> [Data records]

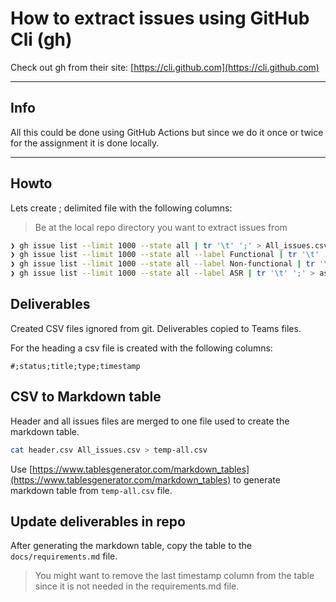 # How to extract issues using GitHub Cli (gh)

Check out gh from their site: [https://cli.github.com](https://cli.github.com)

---

## Info

All this could be done using GitHub Actions but since we do it once or twice for the assignment it is done locally. 

---
## Howto
Lets create ; delimited file with the following columns:

> Be at the local repo directory you want to extract issues from

```bash
❯ gh issue list --limit 1000 --state all | tr '\t' ';' > All_issues.csv
❯ gh issue list --limit 1000 --state all --label Functional | tr '\t' ';' > functional.csv
❯ gh issue list --limit 1000 --state all --label Non-functional | tr '\t' ';' > non-functional.csv
❯ gh issue list --limit 1000 --state all --label ASR | tr '\t' ';' > asr.csv
```

## Deliverables

Created CSV files ignored from git. Deliverables copied to Teams files.

For the heading a csv file is created with the following columns:

```csv
#;status;title;type;timestamp
```

## CSV to Markdown table

Header and all issues files are merged to one file used to create the markdown table.

```bash
cat header.csv All_issues.csv > temp-all.csv
```

Use [https://www.tablesgenerator.com/markdown_tables](https://www.tablesgenerator.com/markdown_tables) to generate markdown table from `temp-all.csv` file.

## Update deliverables in repo

After generating the markdown table, copy the table to the `docs/requirements.md` file.

> You might want to remove the last timestamp column from the table since it is not needed in the requirements.md file.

> [What the task requires] Through the line containing "Lets create ;" and no further, restate the data above word for word from its first line, leaving out pictures.

> [Exercise result]
 # How to extract issues using GitHub Cli (gh)

Check out gh from their site: [https://cli.github.com](https://cli.github.com)

---

## Info

All this could be done using GitHub Actions but since we do it once or twice for the assignment it is done locally. 

---
## Howto
Lets create ; delimited file with the following columns:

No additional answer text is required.